Which lines of the entries contain the string "inside"? Please find them and copy them.

Records START

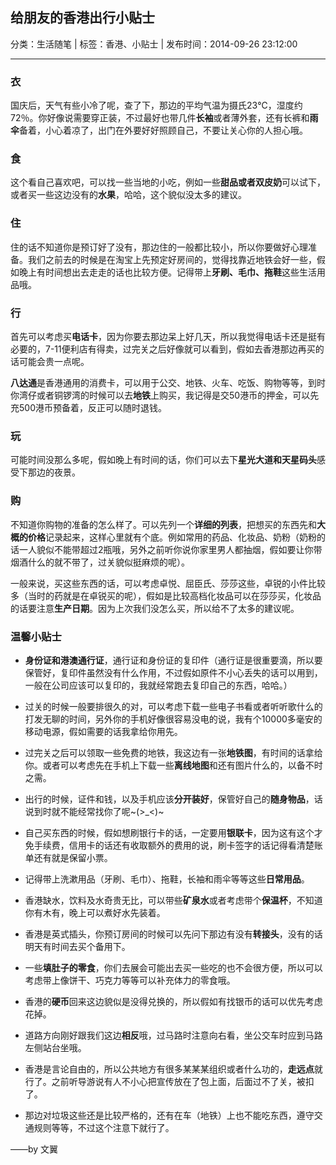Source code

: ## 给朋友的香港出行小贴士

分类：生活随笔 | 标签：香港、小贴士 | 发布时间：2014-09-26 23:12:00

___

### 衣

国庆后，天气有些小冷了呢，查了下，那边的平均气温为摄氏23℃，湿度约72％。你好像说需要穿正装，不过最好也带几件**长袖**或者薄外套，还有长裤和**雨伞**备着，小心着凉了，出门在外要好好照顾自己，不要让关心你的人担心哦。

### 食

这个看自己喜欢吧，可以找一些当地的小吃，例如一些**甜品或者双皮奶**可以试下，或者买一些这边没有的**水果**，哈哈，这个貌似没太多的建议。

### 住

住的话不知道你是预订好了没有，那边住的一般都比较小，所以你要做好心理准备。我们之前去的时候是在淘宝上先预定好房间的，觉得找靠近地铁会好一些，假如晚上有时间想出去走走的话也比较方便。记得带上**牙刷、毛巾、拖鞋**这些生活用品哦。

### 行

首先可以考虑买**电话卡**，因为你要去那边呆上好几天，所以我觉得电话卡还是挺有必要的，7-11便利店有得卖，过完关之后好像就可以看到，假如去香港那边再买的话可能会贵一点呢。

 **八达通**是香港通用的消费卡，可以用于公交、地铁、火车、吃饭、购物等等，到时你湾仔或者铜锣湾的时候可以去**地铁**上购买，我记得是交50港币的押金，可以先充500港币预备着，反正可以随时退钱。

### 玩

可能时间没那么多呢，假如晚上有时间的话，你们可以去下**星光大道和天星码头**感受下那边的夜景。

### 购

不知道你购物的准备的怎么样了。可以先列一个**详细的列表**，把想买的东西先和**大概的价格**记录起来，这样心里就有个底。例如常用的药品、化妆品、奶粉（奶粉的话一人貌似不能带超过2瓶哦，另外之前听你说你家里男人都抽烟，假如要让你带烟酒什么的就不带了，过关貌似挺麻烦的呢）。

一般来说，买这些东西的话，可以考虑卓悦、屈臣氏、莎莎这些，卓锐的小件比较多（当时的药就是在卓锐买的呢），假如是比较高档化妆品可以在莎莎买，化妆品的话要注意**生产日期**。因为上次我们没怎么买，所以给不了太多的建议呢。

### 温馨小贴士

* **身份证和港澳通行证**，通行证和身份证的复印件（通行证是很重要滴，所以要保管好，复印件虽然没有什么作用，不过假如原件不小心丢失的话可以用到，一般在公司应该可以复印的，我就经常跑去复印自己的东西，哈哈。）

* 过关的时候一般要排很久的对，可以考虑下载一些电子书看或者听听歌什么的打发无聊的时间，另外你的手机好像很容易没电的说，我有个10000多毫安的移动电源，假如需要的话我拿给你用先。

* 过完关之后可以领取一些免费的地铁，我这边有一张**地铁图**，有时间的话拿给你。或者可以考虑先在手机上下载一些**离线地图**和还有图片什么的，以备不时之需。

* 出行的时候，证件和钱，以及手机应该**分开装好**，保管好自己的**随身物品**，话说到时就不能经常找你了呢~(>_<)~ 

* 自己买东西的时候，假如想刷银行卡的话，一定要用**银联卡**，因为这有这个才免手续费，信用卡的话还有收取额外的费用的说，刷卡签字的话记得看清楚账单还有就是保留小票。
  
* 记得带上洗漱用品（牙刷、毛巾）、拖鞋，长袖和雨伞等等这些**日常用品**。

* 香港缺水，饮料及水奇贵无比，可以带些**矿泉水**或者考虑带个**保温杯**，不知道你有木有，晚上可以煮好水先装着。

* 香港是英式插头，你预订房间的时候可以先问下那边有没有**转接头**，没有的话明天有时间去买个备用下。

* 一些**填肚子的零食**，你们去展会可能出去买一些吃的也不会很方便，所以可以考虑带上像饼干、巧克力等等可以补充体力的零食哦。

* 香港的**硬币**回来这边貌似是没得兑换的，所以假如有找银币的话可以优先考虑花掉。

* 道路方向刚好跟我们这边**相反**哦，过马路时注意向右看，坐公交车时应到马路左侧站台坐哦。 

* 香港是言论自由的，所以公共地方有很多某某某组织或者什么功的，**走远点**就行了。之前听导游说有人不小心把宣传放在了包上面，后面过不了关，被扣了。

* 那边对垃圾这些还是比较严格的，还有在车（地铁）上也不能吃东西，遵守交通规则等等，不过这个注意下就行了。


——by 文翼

Records END
Records START

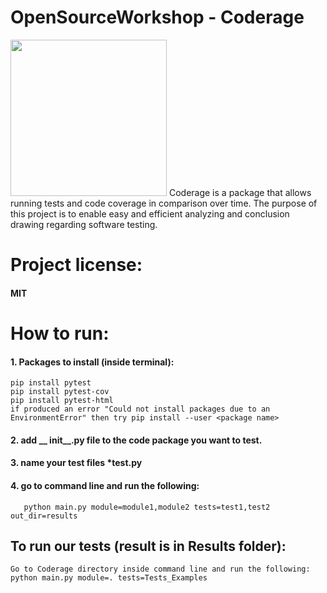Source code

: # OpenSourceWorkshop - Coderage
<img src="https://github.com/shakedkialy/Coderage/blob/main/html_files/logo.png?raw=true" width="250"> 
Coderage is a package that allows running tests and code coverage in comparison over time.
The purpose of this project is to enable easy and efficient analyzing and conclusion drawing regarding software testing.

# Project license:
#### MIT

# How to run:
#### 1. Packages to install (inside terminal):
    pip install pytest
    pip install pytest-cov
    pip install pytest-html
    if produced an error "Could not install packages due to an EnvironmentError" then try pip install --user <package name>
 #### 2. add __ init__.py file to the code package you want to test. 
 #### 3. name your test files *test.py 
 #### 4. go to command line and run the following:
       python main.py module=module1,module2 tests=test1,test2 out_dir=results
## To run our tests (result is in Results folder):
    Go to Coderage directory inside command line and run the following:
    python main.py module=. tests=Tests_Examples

Records END

• [Response to this task]:
#### 1. Packages to install (inside terminal):
    Go to Coderage directory inside command line and run the following:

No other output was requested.